--- STUDY MATERIAL Enclosed Below ---

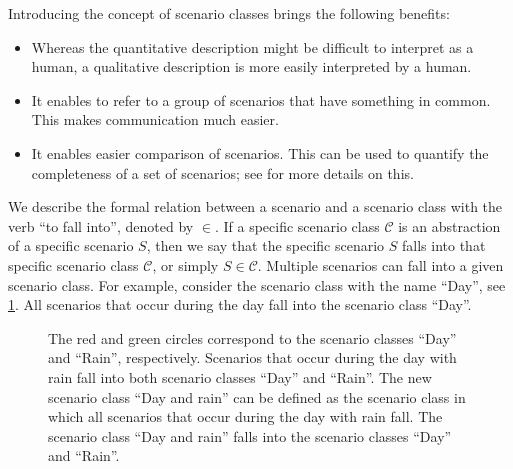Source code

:Introducing the concept of scenario classes brings the following benefits:
\begin{itemize}
	\item Whereas the quantitative description might be difficult to interpret as a human, a qualitative description is more easily interpreted by a human.
	\item It enables to refer to a group of scenarios that have something in common. This makes communication much easier.
	\item It enables easier comparison of scenarios. This can be used to quantify the completeness of a set of scenarios; see \cite{degelder2019completeness} for more details on this.
\end{itemize}

We describe the formal relation between a scenario and a scenario class with the verb ``to fall into'', denoted by $\in$. If a specific scenario class $\mathcal{C}$ is an abstraction of a specific scenario $S$, then we say that the specific scenario $S$ falls into that specific scenario class $\mathcal{C}$, or simply $S \in \mathcal{C}$. Multiple scenarios can fall into a given scenario class. For example, consider the scenario class with the name ``Day'', see \cref{fig:venn diagram scenario class}. All scenarios that occur during the day fall into the scenario class ``Day''.

\setlength{\venncircle}{7em}
\begin{figure}
	\centering
	\caption{The red and green circles correspond to the scenario classes ``Day'' and ``Rain'', respectively. Scenarios that occur during the day with rain fall into both scenario classes ``Day'' and ``Rain''. The new scenario class ``Day and rain'' can be defined as the scenario class in which all scenarios that occur during the day with rain fall. The scenario class ``Day and rain'' falls into the scenario classes ``Day'' and ``Rain''.}
	\label{fig:venn diagram scenario class}
\end{figure}


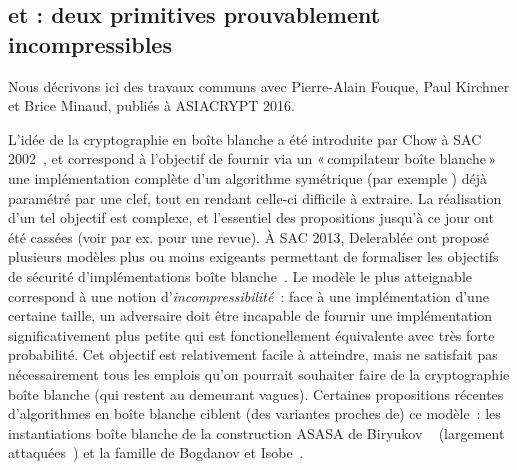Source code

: \subsection{\pc et \cdb : deux primitives prouvablement incompressibles \cite{puppycipher}}

Nous décrivons ici des travaux communs avec Pierre-Alain Fouque, Paul Kirchner et Brice Minaud, publiés à ASIACRYPT 2016.

\medskip

L'idée de la cryptographie en boîte blanche a été introduite par Chow \etal à SAC 2002~\cite{DBLP:conf/sacrypt/ChowEJO02},
et correspond à l'objectif de fournir via un «\,compilateur boîte blanche\,» une implémentation complète d'un algorithme symétrique (par exemple \aes) déjà paramétré par
une clef, tout en rendant celle-ci difficile à extraire. La réalisation d'un tel objectif est complexe, et l'essentiel des propositions
jusqu'à ce jour ont été cassées (voir par ex. \cite{HenriWB} pour une revue).
À SAC 2013, Delerablée \etal ont proposé plusieurs modèles plus ou moins exigeants
permettant de formaliser les objectifs de sécurité d'implémentations boîte blanche~\cite{DBLP:conf/sacrypt/DelerableeLPR13}.
Le modèle le plus atteignable correspond à une notion d'\emph{incompressibilité}~: face à une implémentation d'une certaine taille, un adversaire doit être incapable de fournir une implémentation
significativement plus petite qui est fonctionellement équivalente avec très forte probabilité. Cet objectif est relativement facile à atteindre, mais ne satisfait pas nécessairement
tous les emplois qu'on pourrait souhaiter faire de la cryptographie boîte blanche (qui restent au demeurant vagues). Certaines propositions récentes d'algorithmes en boîte blanche ciblent
(des variantes proches de) ce modèle~: les instantiations boîte blanche de la construction ASASA de Biryukov \etal~\cite{DBLP:conf/asiacrypt/BiryukovBK14}
(largement attaquées~\cite{DBLP:journals/iacr/DinurDKL15,DBLP:conf/asiacrypt/MinaudDFK15}) et la famille \spacehard de Bogdanov et Isobe~\cite{DBLP:conf/ccs/BogdanovI15}.

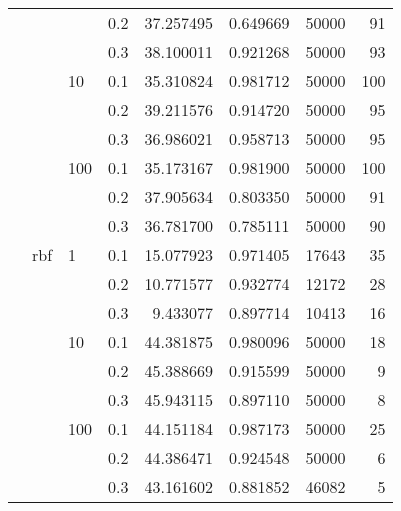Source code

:\begin{table}[H]
\begin{tabular}{llllrrrr}
           &     &     & 0.2 &  37.257495 &  0.649669 &   50000 &    91 \\
           &     &     & 0.3 &  38.100011 &  0.921268 &   50000 &    93 \\
           &     & 10  & 0.1 &  35.310824 &  0.981712 &   50000 &   100 \\
           &     &     & 0.2 &  39.211576 &  0.914720 &   50000 &    95 \\
           &     &     & 0.3 &  36.986021 &  0.958713 &   50000 &    95 \\
           &     & 100 & 0.1 &  35.173167 &  0.981900 &   50000 &   100 \\
           &     &     & 0.2 &  37.905634 &  0.803350 &   50000 &    91 \\
           &     &     & 0.3 &  36.781700 &  0.785111 &   50000 &    90 \\
           & rbf & 1   & 0.1 &  15.077923 &  0.971405 &   17643 &    35 \\
           &     &     & 0.2 &  10.771577 &  0.932774 &   12172 &    28 \\
           &     &     & 0.3 &   9.433077 &  0.897714 &   10413 &    16 \\
           &     & 10  & 0.1 &  44.381875 &  0.980096 &   50000 &    18 \\
           &     &     & 0.2 &  45.388669 &  0.915599 &   50000 &     9 \\
           &     &     & 0.3 &  45.943115 &  0.897110 &   50000 &     8 \\
           &     & 100 & 0.1 &  44.151184 &  0.987173 &   50000 &    25 \\
           &     &     & 0.2 &  44.386471 &  0.924548 &   50000 &     6 \\
           &     &     & 0.3 &  43.161602 &  0.881852 &   46082 &     5 \\
\bottomrule
\end{tabular}
\end{table}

--- End of Enclosed STUDY MATERIAL ---

*ACTIVITY*
Write out the data precisely as given, excluding the pictures.

*YOUR RESPONSE*
Source code

:Introducing the concept of scenario classes brings the following benefits:
\begin{itemize}
	\item Whereas the quantitative description might be difficult to interpret as a human, a qualitative description is more easily interpreted by a human.
	\item It enables to refer to a group of scenarios that have something in common. This makes communication much easier.
	\item It enables easier comparison of scenarios. This can be used to quantify the completeness of a set of scenarios; see \cite{degelder2019completeness} for more details on this.
\end{itemize}

We describe the formal relation between a scenario and a scenario class with the verb ``to fall into'', denoted by $\in$. If a specific scenario class $\mathcal{C}$ is an abstraction of a specific scenario $S$, then we say that the specific scenario $S$ falls into that specific scenario class $\mathcal{C}$, or simply $S \in \mathcal{C}$. Multiple scenarios can fall into a given scenario class. For example, consider the scenario class with the name ``Day'', see \cref{fig:venn diagram scenario class}. All scenarios that occur during the day fall into the scenario class ``Day''.

\setlength{\venncircle}{7em}
\begin{figure}
	\centering
	\caption{The red and green circles correspond to the scenario classes ``Day'' and ``Rain'', respectively. Scenarios that occur during the day with rain fall into both scenario classes ``Day'' and ``Rain''. The new scenario class ``Day and rain'' can be defined as the scenario class in which all scenarios that occur during the day with rain fall. The scenario class ``Day and rain'' falls into the scenario classes ``Day'' and ``Rain''.}
	\label{fig:venn diagram scenario class}
\end{figure}


Source code

: \subsection{\pc et \cdb : deux primitives prouvablement incompressibles \cite{puppycipher}}

Nous décrivons ici des travaux communs avec Pierre-Alain Fouque, Paul Kirchner et Brice Minaud, publiés à ASIACRYPT 2016.

\medskip

L'idée de la cryptographie en boîte blanche a été introduite par Chow \etal à SAC 2002~\cite{DBLP:conf/sacrypt/ChowEJO02},
et correspond à l'objectif de fournir via un «\,compilateur boîte blanche\,» une implémentation complète d'un algorithme symétrique (par exemple \aes) déjà paramétré par
une clef, tout en rendant celle-ci difficile à extraire. La réalisation d'un tel objectif est complexe, et l'essentiel des propositions
jusqu'à ce jour ont été cassées (voir par ex. \cite{HenriWB} pour une revue).
À SAC 2013, Delerablée \etal ont proposé plusieurs modèles plus ou moins exigeants
permettant de formaliser les objectifs de sécurité d'implémentations boîte blanche~\cite{DBLP:conf/sacrypt/DelerableeLPR13}.
Le modèle le plus atteignable correspond à une notion d'\emph{incompressibilité}~: face à une implémentation d'une certaine taille, un adversaire doit être incapable de fournir une implémentation
significativement plus petite qui est fonctionellement équivalente avec très forte probabilité. Cet objectif est relativement facile à atteindre, mais ne satisfait pas nécessairement
tous les emplois qu'on pourrait souhaiter faire de la cryptographie boîte blanche (qui restent au demeurant vagues). Certaines propositions récentes d'algorithmes en boîte blanche ciblent
(des variantes proches de) ce modèle~: les instantiations boîte blanche de la construction ASASA de Biryukov \etal~\cite{DBLP:conf/asiacrypt/BiryukovBK14}
(largement attaquées~\cite{DBLP:journals/iacr/DinurDKL15,DBLP:conf/asiacrypt/MinaudDFK15}) et la famille \spacehard de Bogdanov et Isobe~\cite{DBLP:conf/ccs/BogdanovI15}.

Source code

:\begin{table}[H]
\begin{tabular}{llllrrrr}
           &     &     & 0.2 &  37.257495 &  0.649669 &   50000 &    91 \\
           &     &     & 0.3 &  38.100011 &  0.921268 &   50000 &    93 \\
           &     & 10  & 0.1 &  35.310824 &  0.981712 &   50000 &   100 \\
           &     &     & 0.2 &  39.211576 &  0.914720 &   50000 &    95 \\
           &     &     & 0.3 &  36.986021 &  0.958713 &   50000 &    95 \\
           &     & 100 & 0.1 &  35.173167 &  0.981900 &   50000 &   100 \\
           &     &     & 0.2 &  37.905634 &  0.803350 &   50000 &    91 \\
           &     &     & 0.3 &  36.781700 &  0.785111 &   50000 &    90 \\
           & rbf & 1   & 0.1 &  15.077923 &  0.971405 &   17643 &    35 \\
           &     &     & 0.2 &  10.771577 &  0.932774 &   12172 &    28 \\
           &     &     & 0.3 &   9.433077 &  0.897714 &   10413 &    16 \\
           &     & 10  & 0.1 &  44.381875 &  0.980096 &   50000 &    18 \\
           &     &     & 0.2 &  45.388669 &  0.915599 &   50000 &     9 \\
           &     &     & 0.3 &  45.943115 &  0.897110 &   50000 &     8 \\
           &     & 100 & 0.1 &  44.151184 &  0.987173 &   50000 &    25 \\
           &     &     & 0.2 &  44.386471 &  0.924548 &   50000 &     6 \\
           &     &     & 0.3 &  43.161602 &  0.881852 &   46082 &     5 \\
\bottomrule
\end{tabular}
\end{table}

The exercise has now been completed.